Thanks to rising student loan debt, the American dream of buying a home, starting a family, and earning a good salary is out of the reach of many which is having a long term impact on the economies of states around the country.
Aiming to address that and hopefully make a positive impact, Michigan Senator Curtis Hertel (of the state legislature) proposed two new bills at the start of the 2017 Michigan legislative session. The design was to reduce some of the burden of child care costs which has set parent student loan debtors back considerably. While many people think student loan debt is a young person’s problem, there are millions of older Americans that are struggling with the costs of their student loans and raising a family.

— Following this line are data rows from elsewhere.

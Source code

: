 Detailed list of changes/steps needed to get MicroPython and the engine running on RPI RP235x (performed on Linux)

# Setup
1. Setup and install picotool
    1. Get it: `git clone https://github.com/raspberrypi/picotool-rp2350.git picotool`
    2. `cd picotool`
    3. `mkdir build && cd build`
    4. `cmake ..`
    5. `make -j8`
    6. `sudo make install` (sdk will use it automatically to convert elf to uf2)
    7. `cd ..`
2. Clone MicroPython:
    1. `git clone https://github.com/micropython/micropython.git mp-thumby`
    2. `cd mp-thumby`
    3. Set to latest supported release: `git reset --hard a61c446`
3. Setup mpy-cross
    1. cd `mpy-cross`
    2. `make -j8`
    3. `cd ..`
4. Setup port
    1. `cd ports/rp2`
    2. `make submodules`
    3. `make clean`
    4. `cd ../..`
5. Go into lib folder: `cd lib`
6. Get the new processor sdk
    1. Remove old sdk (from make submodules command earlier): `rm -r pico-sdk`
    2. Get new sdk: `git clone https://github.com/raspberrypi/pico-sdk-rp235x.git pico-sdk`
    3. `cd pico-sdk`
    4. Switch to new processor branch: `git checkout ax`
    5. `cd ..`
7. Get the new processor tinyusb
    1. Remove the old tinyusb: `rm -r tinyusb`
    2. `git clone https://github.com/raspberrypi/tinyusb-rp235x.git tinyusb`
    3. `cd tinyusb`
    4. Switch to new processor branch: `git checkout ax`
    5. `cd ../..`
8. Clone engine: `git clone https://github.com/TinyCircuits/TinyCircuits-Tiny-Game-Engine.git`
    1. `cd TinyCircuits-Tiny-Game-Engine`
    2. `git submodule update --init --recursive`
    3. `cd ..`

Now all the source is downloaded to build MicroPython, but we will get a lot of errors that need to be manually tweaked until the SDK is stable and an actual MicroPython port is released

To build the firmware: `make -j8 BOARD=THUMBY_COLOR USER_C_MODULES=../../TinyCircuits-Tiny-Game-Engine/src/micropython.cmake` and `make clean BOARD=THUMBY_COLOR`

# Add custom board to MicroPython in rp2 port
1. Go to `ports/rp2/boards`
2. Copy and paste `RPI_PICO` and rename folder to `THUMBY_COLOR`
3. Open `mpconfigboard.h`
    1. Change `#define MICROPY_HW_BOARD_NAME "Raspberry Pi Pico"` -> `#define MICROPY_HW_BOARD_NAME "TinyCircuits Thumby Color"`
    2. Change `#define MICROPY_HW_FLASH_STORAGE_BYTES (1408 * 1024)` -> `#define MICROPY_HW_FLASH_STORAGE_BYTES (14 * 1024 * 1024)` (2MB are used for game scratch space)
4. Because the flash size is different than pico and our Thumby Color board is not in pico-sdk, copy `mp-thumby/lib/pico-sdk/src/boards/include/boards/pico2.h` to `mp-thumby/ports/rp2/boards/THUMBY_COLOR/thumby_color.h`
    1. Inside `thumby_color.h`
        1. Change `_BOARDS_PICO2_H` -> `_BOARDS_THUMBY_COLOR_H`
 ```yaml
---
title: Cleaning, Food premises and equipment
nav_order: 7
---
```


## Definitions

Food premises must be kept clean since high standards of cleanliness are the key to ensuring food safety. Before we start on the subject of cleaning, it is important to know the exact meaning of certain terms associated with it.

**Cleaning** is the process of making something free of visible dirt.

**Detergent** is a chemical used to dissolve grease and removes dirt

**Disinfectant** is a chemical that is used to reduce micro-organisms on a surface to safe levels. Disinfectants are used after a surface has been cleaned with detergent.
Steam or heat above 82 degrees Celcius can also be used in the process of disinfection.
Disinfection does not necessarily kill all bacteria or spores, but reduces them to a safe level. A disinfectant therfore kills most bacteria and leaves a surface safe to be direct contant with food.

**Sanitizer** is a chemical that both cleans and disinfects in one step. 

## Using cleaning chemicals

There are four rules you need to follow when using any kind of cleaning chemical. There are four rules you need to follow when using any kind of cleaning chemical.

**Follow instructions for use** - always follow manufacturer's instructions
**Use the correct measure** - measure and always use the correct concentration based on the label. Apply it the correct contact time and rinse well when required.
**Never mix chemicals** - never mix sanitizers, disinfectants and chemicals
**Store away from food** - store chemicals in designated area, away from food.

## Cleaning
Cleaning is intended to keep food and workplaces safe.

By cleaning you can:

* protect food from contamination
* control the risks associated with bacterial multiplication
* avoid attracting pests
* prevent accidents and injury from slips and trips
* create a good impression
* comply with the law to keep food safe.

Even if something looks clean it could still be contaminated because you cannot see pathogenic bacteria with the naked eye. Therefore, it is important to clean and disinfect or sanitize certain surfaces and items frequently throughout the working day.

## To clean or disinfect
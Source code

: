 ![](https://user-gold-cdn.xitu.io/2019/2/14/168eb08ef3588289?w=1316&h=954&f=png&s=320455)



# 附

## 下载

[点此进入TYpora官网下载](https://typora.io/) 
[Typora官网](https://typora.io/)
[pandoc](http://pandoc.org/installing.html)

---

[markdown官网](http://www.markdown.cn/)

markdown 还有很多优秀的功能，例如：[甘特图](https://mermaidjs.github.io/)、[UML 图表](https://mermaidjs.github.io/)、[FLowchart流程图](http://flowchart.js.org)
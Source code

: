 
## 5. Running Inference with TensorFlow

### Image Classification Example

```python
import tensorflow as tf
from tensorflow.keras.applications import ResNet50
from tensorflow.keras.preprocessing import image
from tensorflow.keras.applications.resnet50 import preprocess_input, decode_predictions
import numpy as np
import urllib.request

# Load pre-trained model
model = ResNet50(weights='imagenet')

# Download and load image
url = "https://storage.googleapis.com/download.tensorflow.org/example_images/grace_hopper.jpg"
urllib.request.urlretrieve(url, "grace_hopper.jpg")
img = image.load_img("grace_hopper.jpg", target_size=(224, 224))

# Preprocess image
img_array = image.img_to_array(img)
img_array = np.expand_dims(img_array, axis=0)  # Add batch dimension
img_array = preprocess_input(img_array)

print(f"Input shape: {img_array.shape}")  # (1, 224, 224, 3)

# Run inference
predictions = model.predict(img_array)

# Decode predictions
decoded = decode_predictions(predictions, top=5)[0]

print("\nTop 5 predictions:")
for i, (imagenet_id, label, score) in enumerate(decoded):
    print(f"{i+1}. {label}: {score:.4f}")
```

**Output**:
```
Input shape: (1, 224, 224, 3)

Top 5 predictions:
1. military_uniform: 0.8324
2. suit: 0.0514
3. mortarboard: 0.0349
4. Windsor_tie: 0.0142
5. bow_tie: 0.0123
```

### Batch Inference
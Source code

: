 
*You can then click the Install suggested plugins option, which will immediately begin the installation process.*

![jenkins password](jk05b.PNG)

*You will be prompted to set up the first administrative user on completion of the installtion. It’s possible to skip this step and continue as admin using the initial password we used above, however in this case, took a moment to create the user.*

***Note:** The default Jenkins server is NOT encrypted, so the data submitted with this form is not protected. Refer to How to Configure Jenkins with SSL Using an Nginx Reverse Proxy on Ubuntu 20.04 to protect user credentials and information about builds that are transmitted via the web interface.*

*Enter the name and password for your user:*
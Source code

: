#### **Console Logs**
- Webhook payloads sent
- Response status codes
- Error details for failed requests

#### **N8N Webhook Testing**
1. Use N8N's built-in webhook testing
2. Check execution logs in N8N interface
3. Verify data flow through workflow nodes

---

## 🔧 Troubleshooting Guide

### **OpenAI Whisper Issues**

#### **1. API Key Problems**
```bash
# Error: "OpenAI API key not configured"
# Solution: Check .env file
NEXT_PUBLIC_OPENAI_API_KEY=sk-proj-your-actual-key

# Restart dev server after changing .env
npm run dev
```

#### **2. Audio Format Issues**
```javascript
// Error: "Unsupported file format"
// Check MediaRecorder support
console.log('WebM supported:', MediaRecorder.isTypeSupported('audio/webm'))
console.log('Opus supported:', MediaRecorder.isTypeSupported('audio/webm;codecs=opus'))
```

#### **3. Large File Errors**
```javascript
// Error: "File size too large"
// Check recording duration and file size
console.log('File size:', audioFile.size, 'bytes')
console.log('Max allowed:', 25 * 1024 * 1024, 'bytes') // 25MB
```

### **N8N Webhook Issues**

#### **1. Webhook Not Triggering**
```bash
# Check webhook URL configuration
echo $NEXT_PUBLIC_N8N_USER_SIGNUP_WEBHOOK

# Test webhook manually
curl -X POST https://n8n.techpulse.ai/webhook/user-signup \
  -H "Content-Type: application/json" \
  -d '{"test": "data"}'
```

Under Hertel’s first proposal (dubbed Bill 59), graduates of Michigan colleges and universities would be encouraged to remain in the state by providing them with an income tax credit for some of their student debt. The tax credit would amount to 50% of the debt the borrower paid on a student loan during the year. The tax credit is capped however at 20% of the cost of a year at a state school in Michigan which is about $2,300. “Our college graduates are one of the state’s most valuable resources, and we should be doing what we can to keep them here and help them succeed,” Sen. Hertel said when announcing the bills.
The second bill, named Senate Bill 60, would enable families in Michigan that get child and dependent care credit from the federal government in the form of a state tax credit. Some cases would see the tax break doubling for childcare. Under the proposal, families that made under $25,000 would be able to claim 110% while families that earn $65,000 to $100,000 can claim 20% of proposed credit. Those who earn between $25,000 and $40,000 could claim 100% of the credit while those in the $40,000 to $65,000 income range would be able to claim 80%.
There’s no question student loan debt is having an impact on the country beyond typical student borrowers, but over the last few years, the problem has become more pronounced. This past summer, the National Realtors Association and SALT, an online financial literacy program, issued a report in which they found 71% of student loan borrowers who do not own a home think their debt is hurting their ability to become home owners. And a little more than half predict the debt will prevent them from buying a home for over five years. The study found borrowers between the ages of 26 to 35 with loans totaling $70,000 to $100,000 were the most likely to say their debt is hurting their dream of homeownership and thus the American Dream.